As cases of economic corruption continue to make headlines in Iran, more pundits are speaking out about how the prevailing system makes corruption inevitable.
In an interview published Sunday, former chief of Iran's central bank Valiollah Seif said the biggest challenge facing the country is economic corruption, mainly due to a government controlled system that that hands out privileges. The government also has a habit of regulating prices, including the subsidized cheap foreign currency given to a cherrypicked group of regime insiders.
Seif said as long as the government hands out dollars below the free market rate, there would be people who find ways to take advantage of it. “Any control mechanism, sooner or later, falls prey to some opportunistic individuals who are tempted by personal gain and ultimately, they devise ways to exploit the existing privilege system," he argued.
Seif headed the bank from 2013 to 2018, during the first six years of Hassan Rouhani’s presidency, but was himself accused of improper foreign currency transactions together with one his deputies, Ahmad Araghchi, nephew of Iran’s former chief nuclear negotiator, Abbas Araghchi. Seif was sentenced to 10 years in prison and a travel ban in 2021 for charges of improperly selling $160 million and €20 million on the open market. The Supreme Court annulled his sentence in 2021, explaining that he was just following the country’s macroeconomic policies.
Referring to the case of Debsh Tea Company -- labeled Iran’s biggest corruption case, Seif said when the free-market exchange rate for the dollar is about twice higher than the dollars provided by the central bank for imports, “it is evident that the likelihood of corruption increases... as some individuals are even encouraged" to exploit the system.
Debsh company, handling most of the country's tea imports, received a staggering $3.37 billion in foreign currency from the government on a preferential exchange rate for tea and machinery imports from 2019 to 2022. However, it allegedly sold $1.4 billion of the currency on the free market at a higher rate. The company also sold low-grade tea imported from Kenya as high-grade tea originating from India, with a $12 difference per kilogram. The embezzlement case of Debsh Tea Company involved officials from both the current and the previous presidential administrations -- including ministers of agriculture, industry as well as the governors of the Central Bank of Iran and the chiefs of Iranian Customs Administration, further proof that the country’s corruption is systematic.
In an article in Etemad daily earlier in the month, Iranian pundit Abbas Abdi said corruption in Iran should not be reduced to a moral or legal matter, noting that such a reductionism is the biggest mistake that institutionalizes corruption.
Abdi said that the Debsh case, which broke all corruption records in terms of the amount and the level of officials involved, shows that the country’s unclear and non-transparent regulations along with a lack of effective supervision or independent oversight pave the ground for widespread corruption. He said that justifications such as the need to circumvent sanctions or reduce prices open the way to corruption.

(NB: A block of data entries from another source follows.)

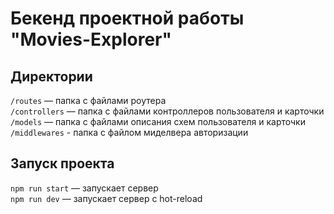 # Бекенд проектной работы "Movies-Explorer"

## Директории

`/routes` — папка с файлами роутера  
`/controllers` — папка с файлами контроллеров пользователя и карточки  
`/models` — папка с файлами описания схем пользователя и карточки
`/middlewares` - папка с файлом миделвера авторизации

## Запуск проекта

`npm run start` — запускает сервер  
`npm run dev` — запускает сервер с hot-reload
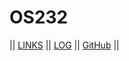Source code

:# OS232

|| [LINKS](./links.md) || [LOG](TXT/mylog.txt) || [GitHub](https://github.com/alifbintang1/os232/) ||

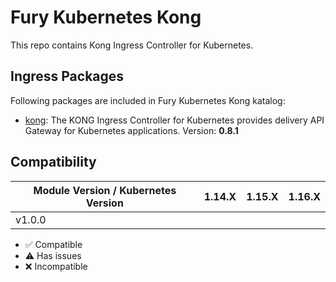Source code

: # Fury Kubernetes Kong

This repo contains Kong Ingress Controller for Kubernetes.

## Ingress Packages

Following packages are included in Fury Kubernetes Kong katalog:

- [kong](katalog/kong): The KONG Ingress Controller for Kubernetes
provides delivery API Gateway for Kubernetes applications. Version: **0.8.1**


## Compatibility

| Module Version / Kubernetes Version | 1.14.X             | 1.15.X             | 1.16.X             |
|-------------------------------------|:------------------:|:------------------:|:------------------:|
| v1.0.0                              |                    |                    |                    |

- :white_check_mark: Compatible
- :warning: Has issues
- :x: Incompatible
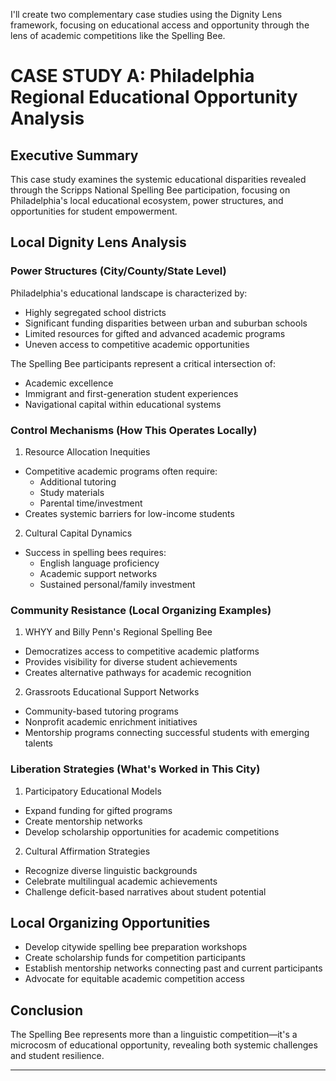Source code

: I'll create two complementary case studies using the Dignity Lens framework, focusing on educational access and opportunity through the lens of academic competitions like the Spelling Bee.

# CASE STUDY A: Philadelphia Regional Educational Opportunity Analysis
## Executive Summary
This case study examines the systemic educational disparities revealed through the Scripps National Spelling Bee participation, focusing on Philadelphia's local educational ecosystem, power structures, and opportunities for student empowerment.

## Local Dignity Lens Analysis
### Power Structures (City/County/State Level)
Philadelphia's educational landscape is characterized by:
- Highly segregated school districts
- Significant funding disparities between urban and suburban schools
- Limited resources for gifted and advanced academic programs
- Uneven access to competitive academic opportunities

The Spelling Bee participants represent a critical intersection of:
- Academic excellence
- Immigrant and first-generation student experiences
- Navigational capital within educational systems

### Control Mechanisms (How This Operates Locally)
1. Resource Allocation Inequities
- Competitive academic programs often require:
  * Additional tutoring
  * Study materials
  * Parental time/investment
- Creates systemic barriers for low-income students

2. Cultural Capital Dynamics
- Success in spelling bees requires:
  * English language proficiency
  * Academic support networks
  * Sustained personal/family investment

### Community Resistance (Local Organizing Examples)
1. WHYY and Billy Penn's Regional Spelling Bee
- Democratizes access to competitive academic platforms
- Provides visibility for diverse student achievements
- Creates alternative pathways for academic recognition

2. Grassroots Educational Support Networks
- Community-based tutoring programs
- Nonprofit academic enrichment initiatives
- Mentorship programs connecting successful students with emerging talents

### Liberation Strategies (What's Worked in This City)
1. Participatory Educational Models
- Expand funding for gifted programs
- Create mentorship networks
- Develop scholarship opportunities for academic competitions

2. Cultural Affirmation Strategies
- Recognize diverse linguistic backgrounds
- Celebrate multilingual academic achievements
- Challenge deficit-based narratives about student potential

## Local Organizing Opportunities
- Develop citywide spelling bee preparation workshops
- Create scholarship funds for competition participants
- Establish mentorship networks connecting past and current participants
- Advocate for equitable academic competition access

## Conclusion
The Spelling Bee represents more than a linguistic competition—it's a microcosm of educational opportunity, revealing both systemic challenges and student resilience.

---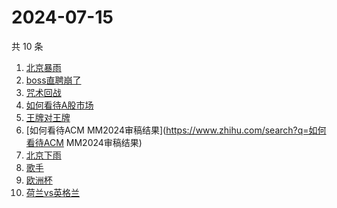 # 2024-07-15

共 10 条

<!-- BEGIN -->
<!-- 最后更新时间 Mon Jul 15 2024 07:12:57 GMT+0800 (China Standard Time) -->

1. [北京暴雨](https://www.zhihu.com/search?q=北京暴雨)
1. [boss直聘崩了](https://www.zhihu.com/search?q=boss直聘崩了)
1. [咒术回战](https://www.zhihu.com/search?q=咒术回战)
1. [如何看待A股市场](https://www.zhihu.com/search?q=如何看待A股市场)
1. [王牌对王牌](https://www.zhihu.com/search?q=王牌对王牌)
1. [如何看待ACM MM2024审稿结果](https://www.zhihu.com/search?q=如何看待ACM
   MM2024审稿结果)
1. [北京下雨](https://www.zhihu.com/search?q=北京下雨)
1. [歌手](https://www.zhihu.com/search?q=歌手)
1. [欧洲杯](https://www.zhihu.com/search?q=欧洲杯)
1. [荷兰vs英格兰](https://www.zhihu.com/search?q=荷兰vs英格兰)

<!-- END -->
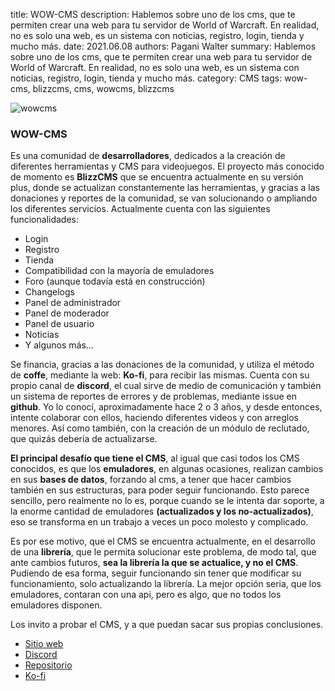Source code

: title: WOW-CMS
description: Hablemos sobre uno de los cms, que te permiten crear una web para tu servidor de World of Warcraft. En realidad, no es solo una web, es un sistema con noticias, registro, login, tienda y mucho más.
date: 2021.06.08
authors: Pagani Walter
summary: Hablemos sobre uno de los cms, que te permiten crear una web para tu servidor de World of Warcraft. En realidad, no es solo una web, es un sistema con noticias, registro, login, tienda y mucho más.
category: CMS
tags: wow-cms, blizzcms, cms, wowcms, blizzcms

![wowcms]({static}/images/wowcms.png)

### WOW-CMS

Es una comunidad de **desarrolladores**, dedicados a la creación de diferentes herramientas y CMS para videojuegos. El proyecto más conocido de momento es **BlizzCMS** que se encuentra actualmente en su versión plus, donde se actualizan constantemente las herramientas, y gracias a las donaciones y reportes de la comunidad, se van solucionando o ampliando los diferentes servicios. Actualmente cuenta con las siguientes funcionalidades:

- Login
- Registro
- Tienda
- Compatibilidad con la mayoría de emuladores
- Foro (aunque todavía está en construcción)
- Changelogs
- Panel de administrador
- Panel de moderador
- Panel de usuario
- Noticias
- Y algunos más…

Se financia, gracias a las donaciones de la comunidad, y utiliza el método de **coffe**, mediante la web: **Ko-fi**, para recibir las mismas. Cuenta con su propio canal de **discord**, el cual sirve de medio de comunicación y también un sistema de reportes de errores y de problemas, mediante issue en **github**. Yo lo conocí, aproximadamente hace 2 o 3 años, y desde entonces, intente colaborar con ellos, haciendo diferentes videos y con arreglos menores. Así como también, con la creación de un módulo de reclutado, que quizás debería de actualizarse.

**El principal desafío que tiene el CMS**, al igual que casi todos los CMS conocidos, es que los **emuladores**, en algunas ocasiones, realizan cambios en sus **bases de datos**, forzando al cms, a tener que hacer cambios también en sus estructuras, para poder seguir funcionando. Esto parece sencillo, pero realmente no lo es, porque cuando se le intenta dar soporte, a la enorme cantidad de emuladores **(actualizados y los no-actualizados)**, eso se transforma en un trabajo a veces un poco molesto y complicado.

Es por ese motivo, que el CMS se encuentra actualmente, en el desarrollo de una **librería**, que le permita solucionar este problema, de modo tal, que ante cambios futuros, **sea la librería la que se actualice, y no el CMS**. Pudiendo de esa forma, seguir funcionando sin tener que modificar su funcionamiento, solo actualizando la librería. La mejor opción seria, que los emuladores, contaran con una api, pero es algo, que no todos los emuladores disponen.

Los invito a probar el CMS, y a que puedan sacar sus propias conclusiones.

- [Sitio web](https://wow-cms.com/)
- [Discord](https://discord.wow-cms.com/)
- [Repositorio](https://github.com/wow-cms/)
- [Ko-fi](https://ko-fi.com/wowcms)
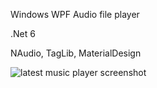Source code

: Windows WPF Audio file player

.Net 6

NAudio, TagLib, MaterialDesign


![latest music player screenshot](https://user-images.githubusercontent.com/60239072/152256750-e7d092cb-a920-4a5e-aa66-2e822e354c8e.PNG)
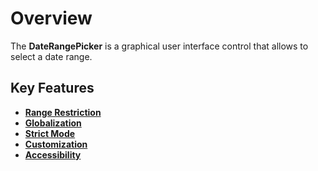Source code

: # Overview

The **DateRangePicker** is a graphical user interface control that allows to select a date range.

## Key Features

* **[Range Restriction](/daterangepicker/range-restriction/)**
* **[Globalization](/daterangepicker/globalization/)**
* **[Strict Mode](/daterangepicker/range-restriction/#strict-mode)**
* **[Customization](/daterangepicker/customization/)**
* **[Accessibility](/daterangepicker/accessibility/)**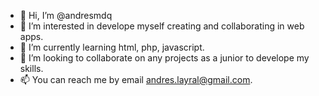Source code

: - 👋 Hi, I’m @andresmdq
- 👀 I’m interested in develope myself creating and collaborating in web apps.
- 🌱 I’m currently learning html, php, javascript.
- 💞️ I’m looking to collaborate on any projects as a junior to develope my skills.
- 📫 You can reach me by email andres.layral@gmail.com.

<!---
andresmdq/andresmdq is a ✨ special ✨ repository because its `README.md` (this file) appears on your GitHub profile.
You can click the Preview link to take a look at your changes.
--->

The rial has lost its value 12-fold since 2018 when the United States withdrew from the JCPOA nuclear accord and imposed sanctions. The government is desperate to control currency rates hoping that it can artificially keep the Iranian rial high. It created multiple exchange rates for rial against the dollar and other foreign currencies, providing subsidies – or cheaper dollars – for the import of essential items. However, the system is manipulated by regime insiders or businesspeople with government connections.
Another former chief banker, Abdolnaser Hemmati, an outspoken critic of the current administration’s economic policies, also said last month that the government has failed to control inflation or the devaluation of the rial. He said that the measures the government has taken to control the economy has led to more corrupt manipulations.
Systematic corruption is not something new in Iran's oil-dependent economy and has been repeatedly highlighted by various officials. Mohammad Sarafraz, the former chief of Iran's state television, who resigned his post in May 2016 has accused the government and banking system of systematic corruption that has led to vast income gaps among Iranians. He has argued that most of this corruption exists in quasi-public companies that enjoy the benefits of private firms but pretend to be government entities when they are paying taxes or reporting their financial status.
According to a report by the World Bank, Iran is among the worst countries in the world in terms of the Control of Corruption index, which evaluates the extent to which public power is exercised for private gain. According to Transparency International, which measures Corruption Perceptions Index (CPI), Iran ranked 150 out of 180 countries in 2021, one stop lower than a year earlier. Last month, former member of parliament Heshmatollah Fallahatpisheh claimed that the total embezzlements in major corruption cases in the Islamic Republic have reached a staggering $57 billion.